Aim of the exercise: Go through the records that follow and tally the lines with "from" in them; answer with the number alone.
◆ ◆ ◆ ◆ ◆
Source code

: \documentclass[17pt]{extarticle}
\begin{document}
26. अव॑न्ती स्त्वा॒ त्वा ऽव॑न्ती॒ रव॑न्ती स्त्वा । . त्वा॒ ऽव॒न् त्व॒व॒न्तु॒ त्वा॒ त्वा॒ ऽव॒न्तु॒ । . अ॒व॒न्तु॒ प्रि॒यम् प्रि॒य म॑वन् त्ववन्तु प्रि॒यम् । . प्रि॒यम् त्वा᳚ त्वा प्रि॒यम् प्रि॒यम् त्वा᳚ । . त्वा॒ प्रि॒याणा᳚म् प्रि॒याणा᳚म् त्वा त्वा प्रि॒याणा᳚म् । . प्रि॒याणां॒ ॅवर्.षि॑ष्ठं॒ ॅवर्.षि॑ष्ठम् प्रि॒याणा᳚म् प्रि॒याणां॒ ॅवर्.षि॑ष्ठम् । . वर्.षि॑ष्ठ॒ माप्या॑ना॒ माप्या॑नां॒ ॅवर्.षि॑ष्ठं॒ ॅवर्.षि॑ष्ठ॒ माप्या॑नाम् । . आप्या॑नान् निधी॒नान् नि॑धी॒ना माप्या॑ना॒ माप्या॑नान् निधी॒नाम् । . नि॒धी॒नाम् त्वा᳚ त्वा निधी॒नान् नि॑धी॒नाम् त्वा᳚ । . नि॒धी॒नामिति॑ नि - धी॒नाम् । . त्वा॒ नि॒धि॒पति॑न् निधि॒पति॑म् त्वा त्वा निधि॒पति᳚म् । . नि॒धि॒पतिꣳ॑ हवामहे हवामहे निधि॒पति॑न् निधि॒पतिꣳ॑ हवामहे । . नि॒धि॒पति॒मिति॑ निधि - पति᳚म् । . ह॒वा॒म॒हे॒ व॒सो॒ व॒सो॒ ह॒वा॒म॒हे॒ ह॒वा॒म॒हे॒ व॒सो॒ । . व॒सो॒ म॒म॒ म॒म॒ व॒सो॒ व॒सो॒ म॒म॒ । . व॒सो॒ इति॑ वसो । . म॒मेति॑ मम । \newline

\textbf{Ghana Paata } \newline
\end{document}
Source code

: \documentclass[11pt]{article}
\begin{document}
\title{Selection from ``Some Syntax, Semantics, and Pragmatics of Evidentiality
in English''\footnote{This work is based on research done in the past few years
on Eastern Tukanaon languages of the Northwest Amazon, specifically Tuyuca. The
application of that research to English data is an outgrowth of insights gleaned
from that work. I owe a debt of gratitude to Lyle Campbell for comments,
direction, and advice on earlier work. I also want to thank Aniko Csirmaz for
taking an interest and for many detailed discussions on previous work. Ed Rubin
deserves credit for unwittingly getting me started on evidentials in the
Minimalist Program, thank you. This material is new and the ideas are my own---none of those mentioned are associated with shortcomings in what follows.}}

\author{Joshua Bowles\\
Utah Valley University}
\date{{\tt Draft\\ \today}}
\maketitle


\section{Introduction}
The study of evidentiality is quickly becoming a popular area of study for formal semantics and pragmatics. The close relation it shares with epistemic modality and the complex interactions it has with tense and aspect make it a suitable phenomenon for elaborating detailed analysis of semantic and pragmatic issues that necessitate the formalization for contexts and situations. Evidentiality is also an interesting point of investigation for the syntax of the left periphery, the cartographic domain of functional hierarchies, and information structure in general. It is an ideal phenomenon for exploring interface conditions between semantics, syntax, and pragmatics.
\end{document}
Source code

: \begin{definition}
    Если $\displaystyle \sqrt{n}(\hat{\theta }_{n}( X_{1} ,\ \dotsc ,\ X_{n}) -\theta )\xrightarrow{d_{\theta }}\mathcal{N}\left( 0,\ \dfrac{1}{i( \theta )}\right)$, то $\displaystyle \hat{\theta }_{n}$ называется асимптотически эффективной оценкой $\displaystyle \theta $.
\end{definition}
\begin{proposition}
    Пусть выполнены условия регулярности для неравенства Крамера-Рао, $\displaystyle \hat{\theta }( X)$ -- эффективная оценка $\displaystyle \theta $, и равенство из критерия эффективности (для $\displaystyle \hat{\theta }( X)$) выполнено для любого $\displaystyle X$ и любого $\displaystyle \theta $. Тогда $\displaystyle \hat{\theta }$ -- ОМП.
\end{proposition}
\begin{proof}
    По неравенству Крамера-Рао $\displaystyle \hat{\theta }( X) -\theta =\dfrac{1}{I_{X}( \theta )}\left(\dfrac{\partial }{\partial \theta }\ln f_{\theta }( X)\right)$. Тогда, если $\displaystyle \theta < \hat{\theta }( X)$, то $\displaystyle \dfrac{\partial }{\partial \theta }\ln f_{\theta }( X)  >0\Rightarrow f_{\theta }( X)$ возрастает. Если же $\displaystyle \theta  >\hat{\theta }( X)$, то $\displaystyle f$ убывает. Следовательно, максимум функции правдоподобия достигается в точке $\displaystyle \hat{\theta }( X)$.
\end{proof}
◆ ◆ ◆ ◆ ◆
Response box: 2